The cold wind of Colorado Springs swept through the narrow alley, carrying with it the metallic scent of blood. It was the kind of night that made the city hold its breath a silence too thick to be natural.
John Kendada stood under the flickering lamppost, coat collar turned up, cigarette trembling between his fingers. The ember glowed weakly, like the remnants of a dying soul. He hadn't been on a crime scene in nearly a decade, yet the smell the copper tang of death was unmistakable. It dragged him back into memories he had buried deep, beneath years of whiskey and sleepless nights.
"Same pattern," said Detective Angelo, his voice cracking through the silence. "No prints, no witnesses, no motive. Just like twenty years ago."
John exhaled slowly, eyes fixed on the lifeless body before him. A woman mid-thirties, blonde, throat slit cleanly from ear to ear. The cut was too precise, too deliberate. He had seen it before.
"Red Ripper," John muttered, barely audible.
Angelo frowned. "That's impossible. Chikatilo's dead, John. You saw his body. You shot him yourself."
John didn't answer. His mind replayed that night in 1926 the rain, the screaming, the flash of lightning illuminating Andrew Chikatilo's face before he fell into the darkness. He had killed him. He was sure of it. Yet here it was the same signature, the same meticulous savagery.

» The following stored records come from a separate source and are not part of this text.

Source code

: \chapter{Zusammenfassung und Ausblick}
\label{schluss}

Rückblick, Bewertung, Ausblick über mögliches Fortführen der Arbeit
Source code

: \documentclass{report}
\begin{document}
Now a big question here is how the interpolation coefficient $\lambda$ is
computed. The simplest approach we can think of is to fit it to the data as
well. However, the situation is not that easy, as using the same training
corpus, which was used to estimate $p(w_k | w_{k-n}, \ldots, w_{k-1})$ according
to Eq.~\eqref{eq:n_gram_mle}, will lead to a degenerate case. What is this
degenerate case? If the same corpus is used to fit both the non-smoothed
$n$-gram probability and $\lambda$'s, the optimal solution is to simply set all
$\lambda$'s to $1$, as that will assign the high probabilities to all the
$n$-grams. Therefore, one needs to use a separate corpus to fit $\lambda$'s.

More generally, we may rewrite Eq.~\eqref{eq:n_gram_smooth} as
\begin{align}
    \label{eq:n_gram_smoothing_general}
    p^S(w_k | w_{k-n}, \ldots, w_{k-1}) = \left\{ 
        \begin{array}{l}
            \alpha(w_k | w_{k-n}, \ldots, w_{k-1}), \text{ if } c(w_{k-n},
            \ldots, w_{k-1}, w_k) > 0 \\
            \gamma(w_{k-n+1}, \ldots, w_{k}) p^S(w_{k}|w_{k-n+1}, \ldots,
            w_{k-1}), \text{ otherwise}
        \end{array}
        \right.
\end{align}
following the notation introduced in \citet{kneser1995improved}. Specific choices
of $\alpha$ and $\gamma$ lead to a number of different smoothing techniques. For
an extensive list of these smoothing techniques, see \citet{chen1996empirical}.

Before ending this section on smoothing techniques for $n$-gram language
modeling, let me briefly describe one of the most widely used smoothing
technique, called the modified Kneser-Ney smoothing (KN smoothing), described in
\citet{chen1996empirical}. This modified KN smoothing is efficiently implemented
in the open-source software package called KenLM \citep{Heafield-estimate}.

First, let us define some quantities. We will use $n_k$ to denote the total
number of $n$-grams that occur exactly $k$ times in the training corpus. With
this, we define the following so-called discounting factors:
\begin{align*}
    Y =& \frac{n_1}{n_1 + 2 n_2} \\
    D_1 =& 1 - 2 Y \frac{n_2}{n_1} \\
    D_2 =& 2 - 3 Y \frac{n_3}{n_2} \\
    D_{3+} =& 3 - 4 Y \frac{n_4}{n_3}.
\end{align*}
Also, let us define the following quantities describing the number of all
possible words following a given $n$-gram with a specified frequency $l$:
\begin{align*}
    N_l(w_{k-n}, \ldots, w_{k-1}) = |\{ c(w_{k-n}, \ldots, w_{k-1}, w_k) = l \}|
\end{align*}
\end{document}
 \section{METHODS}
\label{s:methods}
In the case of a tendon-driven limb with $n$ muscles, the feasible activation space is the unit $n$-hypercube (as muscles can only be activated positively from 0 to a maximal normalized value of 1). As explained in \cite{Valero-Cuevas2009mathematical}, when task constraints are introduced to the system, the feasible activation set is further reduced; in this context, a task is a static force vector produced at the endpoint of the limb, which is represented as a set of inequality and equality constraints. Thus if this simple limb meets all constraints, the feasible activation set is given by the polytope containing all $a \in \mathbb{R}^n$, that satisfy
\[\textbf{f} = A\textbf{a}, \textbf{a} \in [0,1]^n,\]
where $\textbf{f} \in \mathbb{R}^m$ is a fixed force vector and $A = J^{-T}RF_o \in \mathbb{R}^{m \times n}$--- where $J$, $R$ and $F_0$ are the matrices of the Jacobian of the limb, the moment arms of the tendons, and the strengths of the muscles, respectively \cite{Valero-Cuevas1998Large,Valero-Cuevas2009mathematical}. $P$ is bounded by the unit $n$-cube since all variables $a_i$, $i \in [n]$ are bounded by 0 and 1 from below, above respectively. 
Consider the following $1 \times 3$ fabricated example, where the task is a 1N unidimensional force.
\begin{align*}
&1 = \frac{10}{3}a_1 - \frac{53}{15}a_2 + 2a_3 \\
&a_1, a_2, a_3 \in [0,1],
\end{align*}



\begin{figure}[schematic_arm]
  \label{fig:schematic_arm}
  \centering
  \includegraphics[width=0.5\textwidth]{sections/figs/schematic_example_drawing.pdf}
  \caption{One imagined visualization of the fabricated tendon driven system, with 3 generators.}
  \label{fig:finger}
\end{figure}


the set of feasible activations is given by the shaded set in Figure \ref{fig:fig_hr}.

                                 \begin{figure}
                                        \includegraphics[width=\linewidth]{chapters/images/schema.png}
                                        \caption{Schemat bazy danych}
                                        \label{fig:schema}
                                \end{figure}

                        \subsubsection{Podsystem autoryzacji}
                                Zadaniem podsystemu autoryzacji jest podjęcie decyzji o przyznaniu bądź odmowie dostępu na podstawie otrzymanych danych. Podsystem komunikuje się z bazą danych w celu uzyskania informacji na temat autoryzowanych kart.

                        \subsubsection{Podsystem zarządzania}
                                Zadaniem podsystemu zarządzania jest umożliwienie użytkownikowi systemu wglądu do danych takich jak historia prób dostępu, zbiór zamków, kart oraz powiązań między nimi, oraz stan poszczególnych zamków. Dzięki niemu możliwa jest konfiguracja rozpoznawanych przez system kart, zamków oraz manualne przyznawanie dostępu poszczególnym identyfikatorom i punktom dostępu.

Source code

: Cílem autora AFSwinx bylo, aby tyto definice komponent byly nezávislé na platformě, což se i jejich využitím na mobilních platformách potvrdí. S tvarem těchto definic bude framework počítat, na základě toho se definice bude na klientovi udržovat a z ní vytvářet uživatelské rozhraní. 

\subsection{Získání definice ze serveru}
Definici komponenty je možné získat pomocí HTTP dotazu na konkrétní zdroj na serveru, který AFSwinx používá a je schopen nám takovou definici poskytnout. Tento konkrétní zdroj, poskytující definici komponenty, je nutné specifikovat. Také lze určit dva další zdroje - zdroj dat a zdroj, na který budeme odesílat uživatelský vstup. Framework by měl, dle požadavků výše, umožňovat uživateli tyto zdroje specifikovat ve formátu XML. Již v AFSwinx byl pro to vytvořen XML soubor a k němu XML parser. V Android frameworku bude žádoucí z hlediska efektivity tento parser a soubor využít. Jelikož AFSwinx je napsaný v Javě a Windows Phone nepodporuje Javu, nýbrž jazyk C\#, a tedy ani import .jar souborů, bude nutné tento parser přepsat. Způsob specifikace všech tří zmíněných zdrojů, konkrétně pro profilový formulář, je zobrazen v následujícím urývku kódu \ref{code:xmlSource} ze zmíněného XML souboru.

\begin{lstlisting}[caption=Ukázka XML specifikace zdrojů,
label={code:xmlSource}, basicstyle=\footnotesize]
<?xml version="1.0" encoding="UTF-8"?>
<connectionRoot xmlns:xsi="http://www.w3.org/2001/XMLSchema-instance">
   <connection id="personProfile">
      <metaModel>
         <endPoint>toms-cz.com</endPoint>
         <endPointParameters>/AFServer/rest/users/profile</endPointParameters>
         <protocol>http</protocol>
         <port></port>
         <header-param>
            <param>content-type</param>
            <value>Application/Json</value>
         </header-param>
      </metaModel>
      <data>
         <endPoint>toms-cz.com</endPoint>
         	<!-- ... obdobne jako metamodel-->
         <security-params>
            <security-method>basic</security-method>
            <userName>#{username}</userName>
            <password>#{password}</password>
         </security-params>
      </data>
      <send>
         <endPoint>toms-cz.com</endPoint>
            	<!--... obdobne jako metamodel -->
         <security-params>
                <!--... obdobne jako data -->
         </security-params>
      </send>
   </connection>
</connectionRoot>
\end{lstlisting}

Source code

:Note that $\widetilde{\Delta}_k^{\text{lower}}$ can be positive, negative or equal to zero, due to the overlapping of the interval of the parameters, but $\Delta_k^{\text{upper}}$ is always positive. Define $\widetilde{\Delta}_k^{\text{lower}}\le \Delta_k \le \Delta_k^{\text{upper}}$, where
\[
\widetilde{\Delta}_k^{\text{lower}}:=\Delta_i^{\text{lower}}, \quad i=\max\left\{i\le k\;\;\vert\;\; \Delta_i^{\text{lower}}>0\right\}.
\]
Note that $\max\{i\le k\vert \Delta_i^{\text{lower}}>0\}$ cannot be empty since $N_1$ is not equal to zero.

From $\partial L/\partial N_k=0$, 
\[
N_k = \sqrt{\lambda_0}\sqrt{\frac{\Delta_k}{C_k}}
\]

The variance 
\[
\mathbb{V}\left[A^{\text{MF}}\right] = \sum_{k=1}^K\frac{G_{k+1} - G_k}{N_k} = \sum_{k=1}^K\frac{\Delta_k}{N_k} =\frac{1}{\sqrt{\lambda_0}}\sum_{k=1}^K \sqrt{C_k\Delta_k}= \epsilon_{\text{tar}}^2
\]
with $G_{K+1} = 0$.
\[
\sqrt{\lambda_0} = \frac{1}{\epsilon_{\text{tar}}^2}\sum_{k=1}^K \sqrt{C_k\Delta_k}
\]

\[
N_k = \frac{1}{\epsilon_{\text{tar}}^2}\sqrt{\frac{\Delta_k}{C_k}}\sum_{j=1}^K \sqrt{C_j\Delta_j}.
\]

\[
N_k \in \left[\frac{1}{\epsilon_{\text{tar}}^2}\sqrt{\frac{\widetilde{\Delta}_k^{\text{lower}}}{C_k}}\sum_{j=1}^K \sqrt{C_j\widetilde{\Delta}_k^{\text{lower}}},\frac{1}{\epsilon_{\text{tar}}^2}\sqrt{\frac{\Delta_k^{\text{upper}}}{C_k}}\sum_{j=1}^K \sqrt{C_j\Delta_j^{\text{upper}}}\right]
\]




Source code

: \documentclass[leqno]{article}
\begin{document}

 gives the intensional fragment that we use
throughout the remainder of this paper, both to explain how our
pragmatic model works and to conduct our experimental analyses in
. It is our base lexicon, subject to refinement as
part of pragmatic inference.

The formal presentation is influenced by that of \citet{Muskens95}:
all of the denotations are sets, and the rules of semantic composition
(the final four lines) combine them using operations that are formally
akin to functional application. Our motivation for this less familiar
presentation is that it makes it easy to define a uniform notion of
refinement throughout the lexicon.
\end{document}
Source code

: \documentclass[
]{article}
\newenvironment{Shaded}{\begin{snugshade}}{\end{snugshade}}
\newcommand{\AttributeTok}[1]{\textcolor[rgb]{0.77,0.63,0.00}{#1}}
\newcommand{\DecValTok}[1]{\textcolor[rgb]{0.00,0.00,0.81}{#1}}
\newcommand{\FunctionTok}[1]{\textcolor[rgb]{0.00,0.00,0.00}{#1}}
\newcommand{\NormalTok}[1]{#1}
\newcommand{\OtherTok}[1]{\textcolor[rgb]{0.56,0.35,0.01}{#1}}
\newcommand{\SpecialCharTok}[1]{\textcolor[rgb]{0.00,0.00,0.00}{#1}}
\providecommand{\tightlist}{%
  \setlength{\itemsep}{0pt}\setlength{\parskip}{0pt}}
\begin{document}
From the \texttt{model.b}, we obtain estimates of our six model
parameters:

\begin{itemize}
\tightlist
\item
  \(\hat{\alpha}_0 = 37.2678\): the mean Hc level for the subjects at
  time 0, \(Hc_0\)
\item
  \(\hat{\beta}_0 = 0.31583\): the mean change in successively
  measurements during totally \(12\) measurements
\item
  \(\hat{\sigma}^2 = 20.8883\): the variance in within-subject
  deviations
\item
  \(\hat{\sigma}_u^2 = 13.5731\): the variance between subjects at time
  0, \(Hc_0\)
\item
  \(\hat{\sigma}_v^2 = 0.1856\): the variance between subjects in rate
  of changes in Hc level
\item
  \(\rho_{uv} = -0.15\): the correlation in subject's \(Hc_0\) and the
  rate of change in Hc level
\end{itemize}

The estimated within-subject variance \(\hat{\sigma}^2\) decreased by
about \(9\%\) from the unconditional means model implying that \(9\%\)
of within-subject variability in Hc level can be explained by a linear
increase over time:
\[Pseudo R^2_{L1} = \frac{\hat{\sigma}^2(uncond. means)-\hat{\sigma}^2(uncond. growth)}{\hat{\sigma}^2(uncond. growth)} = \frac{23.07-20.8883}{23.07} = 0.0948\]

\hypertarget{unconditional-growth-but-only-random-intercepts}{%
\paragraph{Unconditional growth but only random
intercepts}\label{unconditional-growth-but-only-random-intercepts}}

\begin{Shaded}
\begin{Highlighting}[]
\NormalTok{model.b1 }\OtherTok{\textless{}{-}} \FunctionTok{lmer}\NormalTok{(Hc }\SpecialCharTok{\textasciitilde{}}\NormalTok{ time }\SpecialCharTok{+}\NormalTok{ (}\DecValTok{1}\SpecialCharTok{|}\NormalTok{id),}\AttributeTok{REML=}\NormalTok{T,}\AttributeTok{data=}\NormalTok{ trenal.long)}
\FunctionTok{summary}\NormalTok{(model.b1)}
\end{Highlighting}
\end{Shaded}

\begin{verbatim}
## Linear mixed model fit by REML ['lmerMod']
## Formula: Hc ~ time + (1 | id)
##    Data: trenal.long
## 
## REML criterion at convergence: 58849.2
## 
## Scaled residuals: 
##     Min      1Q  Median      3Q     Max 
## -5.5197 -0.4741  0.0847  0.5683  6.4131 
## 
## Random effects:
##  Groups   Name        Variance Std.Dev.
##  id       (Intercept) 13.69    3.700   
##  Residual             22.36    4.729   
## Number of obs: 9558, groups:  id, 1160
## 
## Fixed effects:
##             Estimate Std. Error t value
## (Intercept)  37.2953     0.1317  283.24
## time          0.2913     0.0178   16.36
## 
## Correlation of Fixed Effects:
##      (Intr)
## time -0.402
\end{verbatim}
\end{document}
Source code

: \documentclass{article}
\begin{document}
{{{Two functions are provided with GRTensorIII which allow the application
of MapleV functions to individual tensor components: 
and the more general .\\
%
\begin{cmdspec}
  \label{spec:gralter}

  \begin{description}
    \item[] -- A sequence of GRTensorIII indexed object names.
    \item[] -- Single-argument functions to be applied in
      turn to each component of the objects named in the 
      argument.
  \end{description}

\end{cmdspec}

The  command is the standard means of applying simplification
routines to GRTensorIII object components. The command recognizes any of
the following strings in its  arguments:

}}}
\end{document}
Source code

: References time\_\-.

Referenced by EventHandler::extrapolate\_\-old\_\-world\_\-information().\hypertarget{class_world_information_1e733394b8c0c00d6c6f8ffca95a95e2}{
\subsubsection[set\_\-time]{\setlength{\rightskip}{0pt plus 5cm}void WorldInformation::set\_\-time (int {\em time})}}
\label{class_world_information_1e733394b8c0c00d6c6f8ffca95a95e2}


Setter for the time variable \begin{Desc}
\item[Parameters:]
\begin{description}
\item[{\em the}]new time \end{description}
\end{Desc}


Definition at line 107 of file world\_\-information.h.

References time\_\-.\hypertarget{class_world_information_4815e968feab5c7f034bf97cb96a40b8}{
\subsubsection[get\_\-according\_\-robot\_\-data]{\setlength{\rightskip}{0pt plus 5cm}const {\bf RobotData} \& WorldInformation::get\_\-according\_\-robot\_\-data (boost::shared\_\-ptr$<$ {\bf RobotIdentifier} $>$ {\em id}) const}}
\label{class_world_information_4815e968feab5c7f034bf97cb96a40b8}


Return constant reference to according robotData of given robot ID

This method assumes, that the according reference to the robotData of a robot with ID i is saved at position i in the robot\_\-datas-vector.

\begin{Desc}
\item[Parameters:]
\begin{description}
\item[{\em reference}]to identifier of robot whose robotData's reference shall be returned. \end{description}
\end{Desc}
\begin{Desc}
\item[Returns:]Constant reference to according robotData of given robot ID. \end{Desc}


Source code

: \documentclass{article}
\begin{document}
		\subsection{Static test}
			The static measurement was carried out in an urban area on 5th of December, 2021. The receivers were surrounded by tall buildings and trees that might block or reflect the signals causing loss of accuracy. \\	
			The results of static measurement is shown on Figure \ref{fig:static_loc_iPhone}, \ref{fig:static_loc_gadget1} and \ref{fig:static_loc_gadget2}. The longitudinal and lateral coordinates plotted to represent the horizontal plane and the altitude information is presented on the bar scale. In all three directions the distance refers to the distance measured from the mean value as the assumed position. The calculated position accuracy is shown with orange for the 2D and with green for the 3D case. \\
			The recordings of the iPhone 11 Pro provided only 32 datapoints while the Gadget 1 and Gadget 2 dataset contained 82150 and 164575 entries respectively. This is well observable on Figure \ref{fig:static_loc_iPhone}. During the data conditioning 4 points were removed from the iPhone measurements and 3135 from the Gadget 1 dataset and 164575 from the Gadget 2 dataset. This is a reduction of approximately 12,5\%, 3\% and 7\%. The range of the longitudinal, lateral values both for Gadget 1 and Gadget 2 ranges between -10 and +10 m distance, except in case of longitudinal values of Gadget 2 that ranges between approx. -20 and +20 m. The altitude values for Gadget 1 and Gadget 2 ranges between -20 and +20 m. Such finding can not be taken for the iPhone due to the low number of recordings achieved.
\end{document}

He crouched beside the corpse, eyes scanning the wounds, the way the blood had pooled unnaturally beneath the body. "He always worked in threes," John said softly. "If this is his work, two more will follow."
The younger detective shifted uneasily. "You think someone's copying him?"
John crushed his cigarette beneath his heel. "Maybe. Or maybe the devil finally found a way back."
The alley suddenly felt colder. Somewhere in the distance, a church bell tolled midnight, echoing through the sleeping city like a warning.
John looked up at the pale moonlight washing over the scene. For the first time in years, the hunter felt the old fear stirring inside him.
Because deep down, he knew one thing some ghosts never stayed buried.